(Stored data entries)
----------------------------------------
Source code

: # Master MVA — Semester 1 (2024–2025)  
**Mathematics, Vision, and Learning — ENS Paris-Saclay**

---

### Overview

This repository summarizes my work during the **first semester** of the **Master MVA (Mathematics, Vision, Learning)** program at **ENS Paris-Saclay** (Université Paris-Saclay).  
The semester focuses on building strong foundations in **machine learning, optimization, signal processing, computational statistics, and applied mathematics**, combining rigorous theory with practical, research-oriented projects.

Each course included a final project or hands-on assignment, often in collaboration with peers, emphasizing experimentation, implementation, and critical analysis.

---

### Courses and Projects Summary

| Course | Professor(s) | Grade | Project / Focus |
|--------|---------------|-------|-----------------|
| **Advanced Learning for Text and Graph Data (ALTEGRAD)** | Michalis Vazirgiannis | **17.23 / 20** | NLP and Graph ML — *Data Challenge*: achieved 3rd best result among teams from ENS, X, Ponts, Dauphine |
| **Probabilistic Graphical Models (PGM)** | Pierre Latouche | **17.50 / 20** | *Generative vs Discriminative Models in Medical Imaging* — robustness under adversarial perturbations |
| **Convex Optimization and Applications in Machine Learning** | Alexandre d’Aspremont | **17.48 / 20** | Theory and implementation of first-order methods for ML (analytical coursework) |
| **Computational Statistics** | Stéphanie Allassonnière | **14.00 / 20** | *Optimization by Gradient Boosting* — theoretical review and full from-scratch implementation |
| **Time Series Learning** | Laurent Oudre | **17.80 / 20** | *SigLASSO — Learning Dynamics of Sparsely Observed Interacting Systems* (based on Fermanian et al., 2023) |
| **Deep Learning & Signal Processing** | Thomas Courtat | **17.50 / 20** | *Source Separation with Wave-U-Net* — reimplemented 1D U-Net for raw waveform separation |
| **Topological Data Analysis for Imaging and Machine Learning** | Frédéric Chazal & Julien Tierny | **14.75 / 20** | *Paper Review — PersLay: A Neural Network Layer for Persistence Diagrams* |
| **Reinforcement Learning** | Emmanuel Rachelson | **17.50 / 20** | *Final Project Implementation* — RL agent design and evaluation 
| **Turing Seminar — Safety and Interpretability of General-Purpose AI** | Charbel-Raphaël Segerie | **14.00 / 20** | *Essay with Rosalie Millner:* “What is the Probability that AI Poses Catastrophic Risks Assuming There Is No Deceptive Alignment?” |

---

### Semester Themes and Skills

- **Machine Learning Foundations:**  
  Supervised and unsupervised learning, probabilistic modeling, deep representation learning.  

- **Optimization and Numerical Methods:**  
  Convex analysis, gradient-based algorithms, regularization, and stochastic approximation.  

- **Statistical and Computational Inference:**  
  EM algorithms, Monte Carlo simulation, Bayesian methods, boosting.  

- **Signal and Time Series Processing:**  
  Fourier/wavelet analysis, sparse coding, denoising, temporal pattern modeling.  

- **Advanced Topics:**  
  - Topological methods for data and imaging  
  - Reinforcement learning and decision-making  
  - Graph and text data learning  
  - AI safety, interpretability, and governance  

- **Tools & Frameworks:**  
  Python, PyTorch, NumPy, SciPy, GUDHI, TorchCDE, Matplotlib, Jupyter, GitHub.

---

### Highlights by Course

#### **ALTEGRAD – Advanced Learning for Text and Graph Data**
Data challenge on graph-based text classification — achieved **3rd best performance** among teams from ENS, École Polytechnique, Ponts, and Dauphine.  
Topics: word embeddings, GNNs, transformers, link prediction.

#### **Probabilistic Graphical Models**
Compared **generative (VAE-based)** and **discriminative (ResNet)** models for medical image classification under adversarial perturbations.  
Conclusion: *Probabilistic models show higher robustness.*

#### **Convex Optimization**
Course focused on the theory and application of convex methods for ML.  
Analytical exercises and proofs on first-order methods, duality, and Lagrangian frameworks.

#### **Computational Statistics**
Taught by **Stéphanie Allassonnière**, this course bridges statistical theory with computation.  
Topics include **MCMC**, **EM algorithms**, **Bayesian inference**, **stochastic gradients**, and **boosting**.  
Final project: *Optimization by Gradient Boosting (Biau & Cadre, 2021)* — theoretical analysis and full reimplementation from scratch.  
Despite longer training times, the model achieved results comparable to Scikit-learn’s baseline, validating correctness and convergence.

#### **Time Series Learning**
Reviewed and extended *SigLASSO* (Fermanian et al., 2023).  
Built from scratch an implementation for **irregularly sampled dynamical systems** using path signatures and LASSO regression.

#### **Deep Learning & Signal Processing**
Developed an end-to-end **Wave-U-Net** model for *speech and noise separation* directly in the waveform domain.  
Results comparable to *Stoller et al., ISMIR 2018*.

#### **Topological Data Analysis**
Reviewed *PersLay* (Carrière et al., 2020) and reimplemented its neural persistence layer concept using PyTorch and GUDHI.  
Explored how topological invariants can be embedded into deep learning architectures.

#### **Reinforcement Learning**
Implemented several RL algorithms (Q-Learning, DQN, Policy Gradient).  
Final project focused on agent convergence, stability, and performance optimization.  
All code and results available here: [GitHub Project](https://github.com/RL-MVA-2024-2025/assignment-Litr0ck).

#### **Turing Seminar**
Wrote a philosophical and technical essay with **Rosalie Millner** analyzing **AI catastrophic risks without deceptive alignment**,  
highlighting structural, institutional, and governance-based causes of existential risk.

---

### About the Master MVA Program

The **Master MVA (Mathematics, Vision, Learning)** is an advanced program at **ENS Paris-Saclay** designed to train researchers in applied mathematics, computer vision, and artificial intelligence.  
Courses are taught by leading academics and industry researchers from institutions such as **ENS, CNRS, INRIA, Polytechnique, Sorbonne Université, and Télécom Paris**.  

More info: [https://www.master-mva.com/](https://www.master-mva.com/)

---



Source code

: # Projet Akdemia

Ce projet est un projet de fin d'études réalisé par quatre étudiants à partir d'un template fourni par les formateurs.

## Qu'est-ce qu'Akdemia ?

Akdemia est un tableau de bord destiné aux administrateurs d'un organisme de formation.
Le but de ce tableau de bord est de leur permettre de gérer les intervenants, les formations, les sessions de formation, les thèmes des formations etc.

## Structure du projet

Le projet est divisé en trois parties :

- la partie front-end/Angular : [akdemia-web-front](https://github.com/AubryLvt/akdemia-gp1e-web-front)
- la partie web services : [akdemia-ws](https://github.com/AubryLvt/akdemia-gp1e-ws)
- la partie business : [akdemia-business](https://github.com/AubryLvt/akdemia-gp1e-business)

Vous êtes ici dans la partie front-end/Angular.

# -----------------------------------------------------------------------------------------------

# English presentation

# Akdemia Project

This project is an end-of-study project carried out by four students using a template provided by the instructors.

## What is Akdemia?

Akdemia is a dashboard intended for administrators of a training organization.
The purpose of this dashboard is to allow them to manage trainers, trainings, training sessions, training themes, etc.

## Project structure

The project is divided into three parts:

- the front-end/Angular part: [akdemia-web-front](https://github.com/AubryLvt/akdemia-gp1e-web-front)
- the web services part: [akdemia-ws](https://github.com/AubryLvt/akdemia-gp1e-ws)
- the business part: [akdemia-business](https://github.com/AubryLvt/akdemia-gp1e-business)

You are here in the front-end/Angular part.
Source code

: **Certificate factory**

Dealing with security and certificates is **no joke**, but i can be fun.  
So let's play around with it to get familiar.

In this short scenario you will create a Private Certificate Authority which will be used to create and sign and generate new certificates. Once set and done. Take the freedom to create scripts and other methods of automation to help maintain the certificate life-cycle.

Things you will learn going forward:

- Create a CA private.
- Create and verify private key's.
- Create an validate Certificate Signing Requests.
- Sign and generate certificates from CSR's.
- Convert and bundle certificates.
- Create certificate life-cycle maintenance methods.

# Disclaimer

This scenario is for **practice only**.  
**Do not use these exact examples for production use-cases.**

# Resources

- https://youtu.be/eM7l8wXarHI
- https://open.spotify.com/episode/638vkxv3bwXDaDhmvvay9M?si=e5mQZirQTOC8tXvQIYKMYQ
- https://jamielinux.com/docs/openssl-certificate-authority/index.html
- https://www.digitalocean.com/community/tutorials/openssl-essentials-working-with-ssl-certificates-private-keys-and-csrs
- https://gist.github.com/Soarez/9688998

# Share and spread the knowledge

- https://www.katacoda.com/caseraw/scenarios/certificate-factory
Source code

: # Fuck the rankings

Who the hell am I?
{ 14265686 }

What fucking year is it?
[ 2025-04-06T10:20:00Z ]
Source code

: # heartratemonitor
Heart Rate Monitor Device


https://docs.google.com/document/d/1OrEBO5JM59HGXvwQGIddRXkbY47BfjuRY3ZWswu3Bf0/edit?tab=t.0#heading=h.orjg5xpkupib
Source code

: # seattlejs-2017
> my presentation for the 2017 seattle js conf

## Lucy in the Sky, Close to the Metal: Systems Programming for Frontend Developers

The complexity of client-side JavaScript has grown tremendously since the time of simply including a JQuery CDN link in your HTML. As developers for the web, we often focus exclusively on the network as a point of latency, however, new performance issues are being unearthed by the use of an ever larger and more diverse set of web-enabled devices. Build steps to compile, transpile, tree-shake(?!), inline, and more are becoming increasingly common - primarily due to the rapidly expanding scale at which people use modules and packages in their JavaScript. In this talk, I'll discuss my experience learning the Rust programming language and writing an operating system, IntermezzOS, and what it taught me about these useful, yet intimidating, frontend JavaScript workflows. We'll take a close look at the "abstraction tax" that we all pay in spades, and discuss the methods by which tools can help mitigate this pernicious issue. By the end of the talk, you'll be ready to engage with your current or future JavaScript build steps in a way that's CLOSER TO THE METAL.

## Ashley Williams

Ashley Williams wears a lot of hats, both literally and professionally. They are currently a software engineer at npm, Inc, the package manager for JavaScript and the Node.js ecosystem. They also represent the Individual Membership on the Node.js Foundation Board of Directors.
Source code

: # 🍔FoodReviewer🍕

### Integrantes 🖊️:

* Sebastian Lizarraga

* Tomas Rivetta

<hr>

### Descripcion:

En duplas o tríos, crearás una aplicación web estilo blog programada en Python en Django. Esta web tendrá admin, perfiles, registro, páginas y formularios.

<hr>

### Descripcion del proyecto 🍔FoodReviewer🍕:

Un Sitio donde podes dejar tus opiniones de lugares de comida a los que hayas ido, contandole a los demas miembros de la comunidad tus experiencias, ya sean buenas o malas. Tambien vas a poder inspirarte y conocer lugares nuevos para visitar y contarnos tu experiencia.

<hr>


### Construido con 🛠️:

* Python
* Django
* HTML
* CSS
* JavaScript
----------------------------------------
Instructions to follow: Check every line above for the word "Rosalie" and copy those that have it.

Answer for the task:
| **Turing Seminar — Safety and Interpretability of General-Purpose AI** | Charbel-Raphaël Segerie | **14.00 / 20** | *Essay with Rosalie Millner:* “What is the Probability that AI Poses Catastrophic Risks Assuming There Is No Deceptive Alignment?” |
Wrote a philosophical and technical essay with **Rosalie Millner** analyzing **AI catastrophic risks without deceptive alignment**,  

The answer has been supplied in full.